BAB II TINJAUAN PUSTAKA
2.1.3 Deskripsi Tugas
2.2.2.1 Definisi E-commerce
Electronic Commerce (EC) merupakan konsep baru yang bisa
digambarkan sebagai proses jual beli barang atau jasa pada World Wide Web
Internet atau proses jual beli atau pertukaran produk, jasa dan informasi melalui
jaringan informasi termasuk Internet[6].
Sejumlah orang memandang istilah commerce (perdagangan) sebagai
transaksi yang dilakukan antar perusahaan yang berpatner. Karena itu istilah
Electronic commerce berkesan sempit bagi sejumlah orang.
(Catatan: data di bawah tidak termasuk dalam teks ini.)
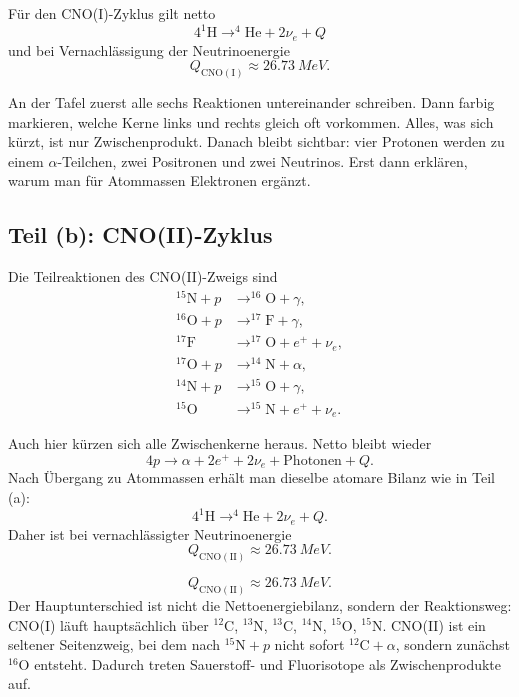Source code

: \documentclass[11pt,a4paper]{scrartcl}
\newcommand{\isotope}[2]{^{#1}\mathrm{#2}}
\theoremstyle{definition}
\theoremstyle{plain}
\theoremstyle{remark}
\begin{document}
\begin{answerbox}
Für den CNO(I)-Zyklus gilt netto
\[
    \boxed{4\isotope{1}{H}\longrightarrow \isotope{4}{He}+2\nu_e+Q}
\]
und bei Vernachlässigung der Neutrinoenergie
\[
    \boxed{Q_{\mathrm{CNO(I)}}\approx \SI{26.73}{MeV}}.
\]
\end{answerbox}

\begin{talkbox}
An der Tafel zuerst alle sechs Reaktionen untereinander schreiben. Dann farbig markieren, welche Kerne links und rechts gleich oft vorkommen. Alles, was sich kürzt, ist nur Zwischenprodukt. Danach bleibt sichtbar: vier Protonen werden zu einem \(\alpha\)-Teilchen, zwei Positronen und zwei Neutrinos. Erst dann erklären, warum man für Atommassen Elektronen ergänzt.
\end{talkbox}

\subsection{Teil (b): CNO(II)-Zyklus}

Die Teilreaktionen des CNO(II)-Zweigs sind
\begin{align*}
    \isotope{15}{N}+p &\longrightarrow \isotope{16}{O}+\gamma,\\
    \isotope{16}{O}+p &\longrightarrow \isotope{17}{F}+\gamma,\\
    \isotope{17}{F} &\longrightarrow \isotope{17}{O}+e^+ + \nu_e,\\
    \isotope{17}{O}+p &\longrightarrow \isotope{14}{N}+\alpha,\\
    \isotope{14}{N}+p &\longrightarrow \isotope{15}{O}+\gamma,\\
    \isotope{15}{O} &\longrightarrow \isotope{15}{N}+e^+ + \nu_e.
\end{align*}

\begin{calculationbox}[title=Gesamtbilanz]
Auch hier kürzen sich alle Zwischenkerne heraus. Netto bleibt wieder
\[
    4p \longrightarrow \alpha + 2e^+ + 2\nu_e + \text{Photonen} + Q.
\]
Nach Übergang zu Atommassen erhält man dieselbe atomare Bilanz wie in Teil (a):
\[
    4\isotope{1}{H} \longrightarrow \isotope{4}{He}+2\nu_e+Q.
\]
Daher ist bei vernachlässigter Neutrinoenergie
\[
    Q_{\mathrm{CNO(II)}}\approx \SI{26.73}{MeV}.
\]
\end{calculationbox}

\begin{answerbox}
\[
    \boxed{Q_{\mathrm{CNO(II)}}\approx \SI{26.73}{MeV}}.
\]
Der Hauptunterschied ist nicht die Nettoenergiebilanz, sondern der Reaktionsweg: CNO(I) läuft hauptsächlich über \(\isotope{12}{C}\), \(\isotope{13}{N}\), \(\isotope{13}{C}\), \(\isotope{14}{N}\), \(\isotope{15}{O}\), \(\isotope{15}{N}\). CNO(II) ist ein seltener Seitenzweig, bei dem nach \(\isotope{15}{N}+p\) nicht sofort \(\isotope{12}{C}+\alpha\), sondern zunächst \(\isotope{16}{O}\) entsteht. Dadurch treten Sauerstoff- und Fluorisotope als Zwischenprodukte auf.
\end{answerbox}
\end{document}
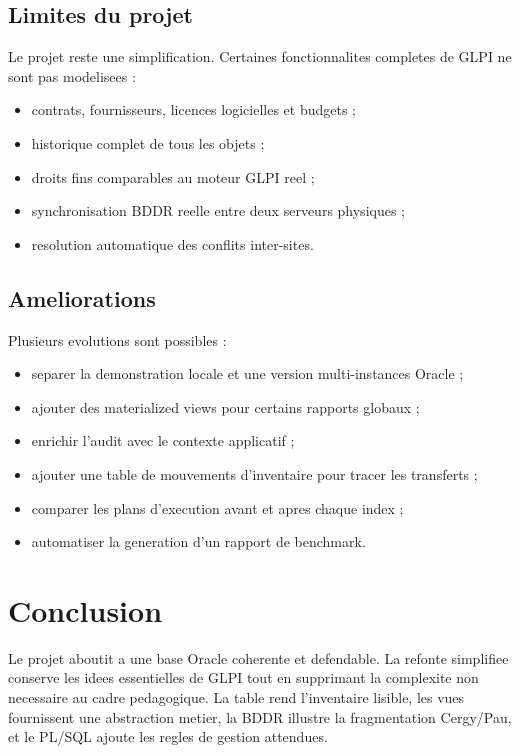 \documentclass[11pt,a4paper]{article}
\newcommand{\code}[1]{\texttt{\detokenize{#1}}}
\begin{document}
\subsection{Limites du projet}

Le projet reste une simplification. Certaines fonctionnalites completes de GLPI
ne sont pas modelisees :

\begin{itemize}
  \item contrats, fournisseurs, licences logicielles et budgets ;
  \item historique complet de tous les objets ;
  \item droits fins comparables au moteur GLPI reel ;
  \item synchronisation BDDR reelle entre deux serveurs physiques ;
  \item resolution automatique des conflits inter-sites.
\end{itemize}

\subsection{Ameliorations}

Plusieurs evolutions sont possibles :

\begin{itemize}
  \item separer la demonstration locale et une version multi-instances Oracle ;
  \item ajouter des materialized views pour certains rapports globaux ;
  \item enrichir l'audit avec le contexte applicatif ;
  \item ajouter une table de mouvements d'inventaire pour tracer les transferts ;
  \item comparer les plans d'execution avant et apres chaque index ;
  \item automatiser la generation d'un rapport de benchmark.
\end{itemize}

\section{Conclusion}

Le projet aboutit a une base Oracle coherente et defendable. La refonte
simplifiee conserve les idees essentielles de GLPI tout en supprimant la
complexite non necessaire au cadre pedagogique. La table \code{assets} rend
l'inventaire lisible, les vues fournissent une abstraction metier, la BDDR
illustre la fragmentation Cergy/Pau, et le PL/SQL ajoute les regles de gestion
attendues.
\end{document}
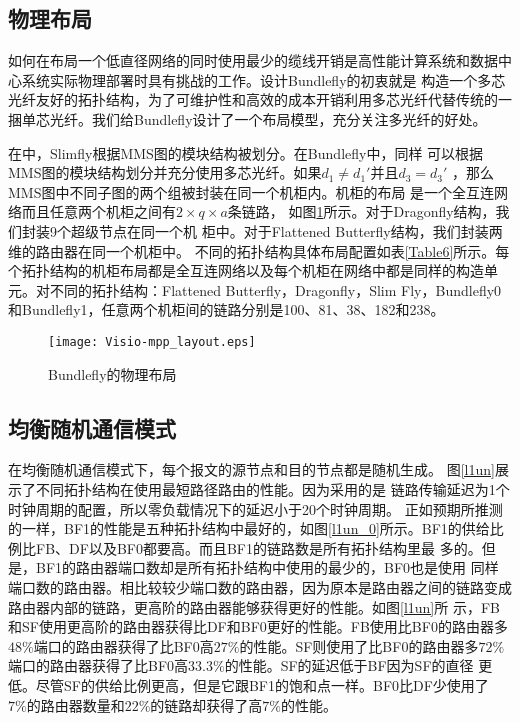 \subsection{物理布局}

如何在布局一个低直径网络的同时使用最少的缆线开销是高性能计算系统和数据中
心系统实际物理部署时具有挑战的工作。设计Bundlefly的初衷就是
构造一个多芯光纤友好的拓扑结构，为了可维护性和高效的成本开销利用多芯光纤代替传统的一捆单芯光纤。我们给Bundlefly设计了一个布局模型，充分关注多光纤的好处。

在中，Slimfly根据MMS图的模块结构被划分。在Bundlefly中，同样
可以根据MMS图的模块结构划分并充分使用多芯光纤。如果$d_1\neq d_1'$并且$d_3=d_3'$ ，那么MMS图中不同子图的两个组被封装在同一个机柜内。机柜的布局
是一个全互连网络而且任意两个机柜之间有$2\times q \times a$条链路，
如图\ref{mpplayout}所示。对于Dragonfly结构，我们封装9个超级节点在同一个机
柜中。对于Flattened Butterfly结构，我们封装两维的路由器在同一个机柜中。
不同的拓扑结构具体布局配置如表\ref{Table6}所示。每个拓扑结构的机柜布局都是全互连网络以及每个机柜在网络中都是同样的构造单元。对不同的拓扑结构：Flattened Butterfly，Dragonfly，Slim Fly，Bundlefly0和Bundlefly1，任意两个机柜间的链路分别是100、81、38、182和238。

\begin{figure}[t]
\setlength{\belowcaptionskip}{-.5cm}%
  \centering
    \texttt{[image: Visio-mpp\_layout.eps]}
  \vspace{-.3cm}
  \caption{Bundlefly的物理布局}
  \label{mpplayout}
\end{figure}

\subsection{均衡随机通信模式}

在均衡随机通信模式下，每个报文的源节点和目的节点都是随机生成。
图\ref{l1un}展示了不同拓扑结构在使用最短路径路由的性能。因为采用的是
链路传输延迟为1个时钟周期的配置，所以零负载情况下的延迟小于20个时钟周期。
正如预期所推测的一样，BF1的性能是五种拓扑结构中最好的，如图\ref{l1un_0}所示。BF1的供给比例比FB、DF以及BF0都要高。而且BF1的链路数是所有拓扑结构里最
多的。但是，BF1的路由器端口数却是所有拓扑结构中使用的最少的，BF0也是使用
同样端口数的路由器。相比较较少端口数的路由器，因为原本是路由器之间的链路变成路由器内部的链路，更高阶的路由器能够获得更好的性能。如图\ref{l1un}所
示，FB和SF使用更高阶的路由器获得比DF和BF0更好的性能。FB使用比BF0的路由器多$48\%$端口的路由器获得了比BF0高$27\%$的性能。SF则使用了比BF0的路由器多$72\%$端口的路由器获得了比BF0高$33.3\%$的性能。SF的延迟低于BF因为SF的直径
更低。尽管SF的供给比例更高，但是它跟BF1的饱和点一样。BF0比DF少使用了
$7\%$的路由器数量和$22\%$的链路却获得了高$7\%$的性能。

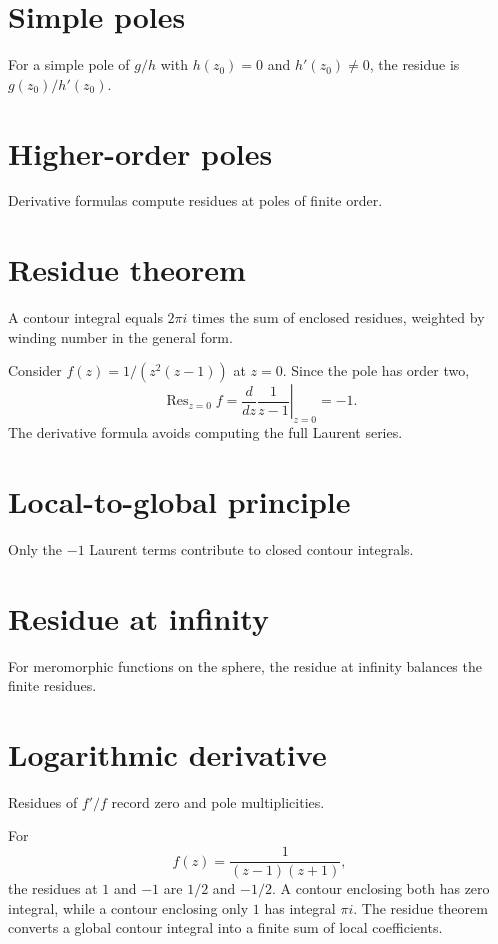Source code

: \section{Simple poles}
For a simple pole of $g/h$ with $h(z_0)=0$ and $h'(z_0)\ne0$, the residue is $g(z_0)/h'(z_0)$.

\section{Higher-order poles}
Derivative formulas compute residues at poles of finite order.

\section{Residue theorem}
A contour integral equals $2\pi i$ times the sum of enclosed residues, weighted by winding number in the general form.

\begin{example}\label{ex:iv10-expand-02}
Consider \(f(z)=1/(z^2(z-1))\) at \(z=0\). Since the pole has order two,
\[
\operatorname{Res}_{z=0}f
=\left.\frac{d}{dz}\frac1{z-1}\right|_{z=0}=-1.
\]
The derivative formula avoids computing the full Laurent series.
\end{example}
\section{Local-to-global principle}
Only the $-1$ Laurent terms contribute to closed contour integrals.

\section{Residue at infinity}
For meromorphic functions on the sphere, the residue at infinity balances the finite residues.

\section{Logarithmic derivative}
Residues of $f'/f$ record zero and pole multiplicities.

\begin{example}\label{ex:iv10-expand-03}
For
\[
f(z)=\frac{1}{(z-1)(z+1)},
\]
the residues at \(1\) and \(-1\) are \(1/2\) and \(-1/2\). A contour enclosing both has zero integral, while a contour enclosing only \(1\) has integral \(\pi i\). The residue theorem converts a global contour integral into a finite sum of local coefficients.
\end{example}
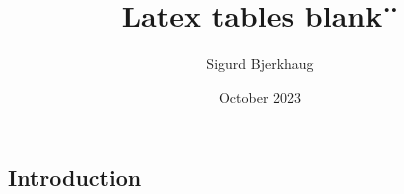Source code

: \documentclass{article}
\title{Latex tables blank¨}
\author{Sigurd Bjerkhaug}
\date{October 2023}
\begin{document}
\maketitle

\newpage



\begin{landscape}
\section{Introduction}




\end{landscape}
\end{document}
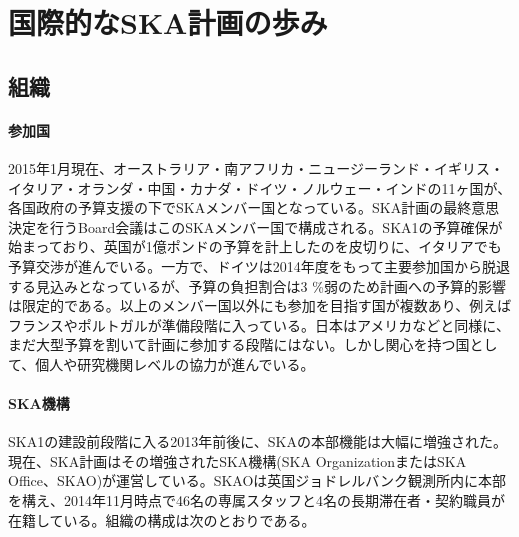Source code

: \setcounter{section}{1}\section{国際的なSKA計画の歩み}
\label{c01.s2}

\subsection{組織}
\label{c01.s2.ss1}

\paragraph{参加国}

2015年1月現在、オーストラリア・南アフリカ・ニュージーランド・イギリス・イタリア・オランダ・中国・カナダ・ドイツ・ノルウェー・インドの11ヶ国が、各国政府の予算支援の下でSKAメンバー国となっている。SKA計画の最終意思決定を行うBoard会議はこのSKAメンバー国で構成される。SKA1の予算確保が始まっており、英国が1億ポンドの予算を計上したのを皮切りに、イタリアでも予算交渉が進んでいる。一方で、ドイツは2014年度をもって主要参加国から脱退する見込みとなっているが、予算の負担割合は3 \%弱のため計画への予算的影響は限定的である。以上のメンバー国以外にも参加を目指す国が複数あり、例えばフランスやポルトガルが準備段階に入っている。日本はアメリカなどと同様に、まだ大型予算を割いて計画に参加する段階にはない。しかし関心を持つ国として、個人や研究機関レベルの協力が進んでいる。

\paragraph{SKA機構}

SKA1の建設前段階に入る2013年前後に、SKAの本部機能は大幅に増強された。現在、SKA計画はその増強されたSKA機構(SKA OrganizationまたはSKA Office、SKAO)が運営している。SKAOは英国ジョドレルバンク観測所内に本部を構え、2014年11月時点で46名の専属スタッフと4名の長期滞在者・契約職員が在籍している。組織の構成は次のとおりである。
Demikianlah, banyak
yang lebih suka menggunakan istilah e-business, yang mengacu pada definisi
e-commerce secara lebih luas, tidak sekedar menjual dan membeli, namun juga berarti melayani pelanggan dan berkolaborasi dengan partner bisnis, serta pelaksanaan transaksi elektronis dalam suatu organisasi.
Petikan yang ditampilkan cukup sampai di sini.